_Material for the task_.
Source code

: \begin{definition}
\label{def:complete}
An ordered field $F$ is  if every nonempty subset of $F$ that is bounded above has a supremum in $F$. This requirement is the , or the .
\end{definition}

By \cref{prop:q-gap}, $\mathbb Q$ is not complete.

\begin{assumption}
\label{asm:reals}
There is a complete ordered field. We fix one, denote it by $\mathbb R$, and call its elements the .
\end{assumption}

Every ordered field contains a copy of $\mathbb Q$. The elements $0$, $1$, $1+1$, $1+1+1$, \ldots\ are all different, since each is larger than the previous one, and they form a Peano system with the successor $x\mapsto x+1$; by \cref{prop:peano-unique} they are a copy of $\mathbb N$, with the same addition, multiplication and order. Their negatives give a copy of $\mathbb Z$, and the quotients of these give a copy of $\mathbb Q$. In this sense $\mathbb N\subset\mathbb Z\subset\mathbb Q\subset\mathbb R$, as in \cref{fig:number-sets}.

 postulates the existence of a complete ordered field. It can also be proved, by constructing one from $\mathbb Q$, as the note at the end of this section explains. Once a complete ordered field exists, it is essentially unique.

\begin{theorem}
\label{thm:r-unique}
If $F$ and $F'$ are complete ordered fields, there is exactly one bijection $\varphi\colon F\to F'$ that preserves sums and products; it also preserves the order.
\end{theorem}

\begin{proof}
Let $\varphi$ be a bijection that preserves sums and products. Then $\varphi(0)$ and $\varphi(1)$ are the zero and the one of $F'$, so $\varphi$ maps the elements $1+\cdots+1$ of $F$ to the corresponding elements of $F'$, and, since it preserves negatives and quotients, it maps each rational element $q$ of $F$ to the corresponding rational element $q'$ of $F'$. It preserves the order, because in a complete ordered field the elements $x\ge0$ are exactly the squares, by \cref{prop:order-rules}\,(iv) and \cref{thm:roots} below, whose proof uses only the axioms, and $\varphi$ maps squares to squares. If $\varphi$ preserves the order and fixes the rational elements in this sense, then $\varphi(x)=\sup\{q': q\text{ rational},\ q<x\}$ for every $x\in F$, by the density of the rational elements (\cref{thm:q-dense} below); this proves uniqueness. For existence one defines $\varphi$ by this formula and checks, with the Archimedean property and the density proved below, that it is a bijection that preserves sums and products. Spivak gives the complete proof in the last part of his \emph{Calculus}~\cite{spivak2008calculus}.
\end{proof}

_Work to be completed_.
Exactly as they appear above, the records are to be transcribed in full.

_Result of this task_.
Source code

: \begin{definition}
\label{def:complete}
An ordered field $F$ is  if every nonempty subset of $F$ that is bounded above has a supremum in $F$. This requirement is the , or the .
\end{definition}

By \cref{prop:q-gap}, $\mathbb Q$ is not complete.

\begin{assumption}
\label{asm:reals}
There is a complete ordered field. We fix one, denote it by $\mathbb R$, and call its elements the .
\end{assumption}

Every ordered field contains a copy of $\mathbb Q$. The elements $0$, $1$, $1+1$, $1+1+1$, \ldots\ are all different, since each is larger than the previous one, and they form a Peano system with the successor $x\mapsto x+1$; by \cref{prop:peano-unique} they are a copy of $\mathbb N$, with the same addition, multiplication and order. Their negatives give a copy of $\mathbb Z$, and the quotients of these give a copy of $\mathbb Q$. In this sense $\mathbb N\subset\mathbb Z\subset\mathbb Q\subset\mathbb R$, as in \cref{fig:number-sets}.

 postulates the existence of a complete ordered field. It can also be proved, by constructing one from $\mathbb Q$, as the note at the end of this section explains. Once a complete ordered field exists, it is essentially unique.

\begin{theorem}
\label{thm:r-unique}
If $F$ and $F'$ are complete ordered fields, there is exactly one bijection $\varphi\colon F\to F'$ that preserves sums and products; it also preserves the order.
\end{theorem}

\begin{proof}
Let $\varphi$ be a bijection that preserves sums and products. Then $\varphi(0)$ and $\varphi(1)$ are the zero and the one of $F'$, so $\varphi$ maps the elements $1+\cdots+1$ of $F$ to the corresponding elements of $F'$, and, since it preserves negatives and quotients, it maps each rational element $q$ of $F$ to the corresponding rational element $q'$ of $F'$. It preserves the order, because in a complete ordered field the elements $x\ge0$ are exactly the squares, by \cref{prop:order-rules}\,(iv) and \cref{thm:roots} below, whose proof uses only the axioms, and $\varphi$ maps squares to squares. If $\varphi$ preserves the order and fixes the rational elements in this sense, then $\varphi(x)=\sup\{q': q\text{ rational},\ q<x\}$ for every $x\in F$, by the density of the rational elements (\cref{thm:q-dense} below); this proves uniqueness. For existence one defines $\varphi$ by this formula and checks, with the Archimedean property and the density proved below, that it is a bijection that preserves sums and products. Spivak gives the complete proof in the last part of his \emph{Calculus}~\cite{spivak2008calculus}.
\end{proof}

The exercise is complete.